INFORMATION GIVEN Start Marker

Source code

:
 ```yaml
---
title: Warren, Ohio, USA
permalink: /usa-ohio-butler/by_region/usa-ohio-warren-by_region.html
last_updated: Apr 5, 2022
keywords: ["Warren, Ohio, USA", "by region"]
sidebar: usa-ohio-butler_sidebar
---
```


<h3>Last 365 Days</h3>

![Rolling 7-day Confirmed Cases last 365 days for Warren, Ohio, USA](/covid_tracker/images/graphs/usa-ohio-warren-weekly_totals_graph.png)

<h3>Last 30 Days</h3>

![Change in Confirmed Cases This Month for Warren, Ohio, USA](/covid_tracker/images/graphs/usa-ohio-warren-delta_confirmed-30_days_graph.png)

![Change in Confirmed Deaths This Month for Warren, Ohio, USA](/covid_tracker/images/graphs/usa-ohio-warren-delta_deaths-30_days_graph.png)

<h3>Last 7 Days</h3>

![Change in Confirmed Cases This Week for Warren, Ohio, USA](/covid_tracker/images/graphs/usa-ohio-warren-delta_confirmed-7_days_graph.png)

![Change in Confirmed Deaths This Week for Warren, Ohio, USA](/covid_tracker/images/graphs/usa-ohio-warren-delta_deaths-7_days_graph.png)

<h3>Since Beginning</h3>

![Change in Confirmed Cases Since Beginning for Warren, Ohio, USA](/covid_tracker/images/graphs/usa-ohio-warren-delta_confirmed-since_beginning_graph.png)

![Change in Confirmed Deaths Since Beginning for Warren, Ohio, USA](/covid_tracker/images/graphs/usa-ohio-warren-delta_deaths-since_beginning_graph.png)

INFORMATION GIVEN End Marker

TASK GOAL » The expected output is every line from the material above where "Beginning" can be found.

SOLUTION TO THE PROBLEM »
<h3>Since Beginning</h3>
![Change in Confirmed Cases Since Beginning for Warren, Ohio, USA](/covid_tracker/images/graphs/usa-ohio-warren-delta_confirmed-since_beginning_graph.png)
![Change in Confirmed Deaths Since Beginning for Warren, Ohio, USA](/covid_tracker/images/graphs/usa-ohio-warren-delta_deaths-since_beginning_graph.png)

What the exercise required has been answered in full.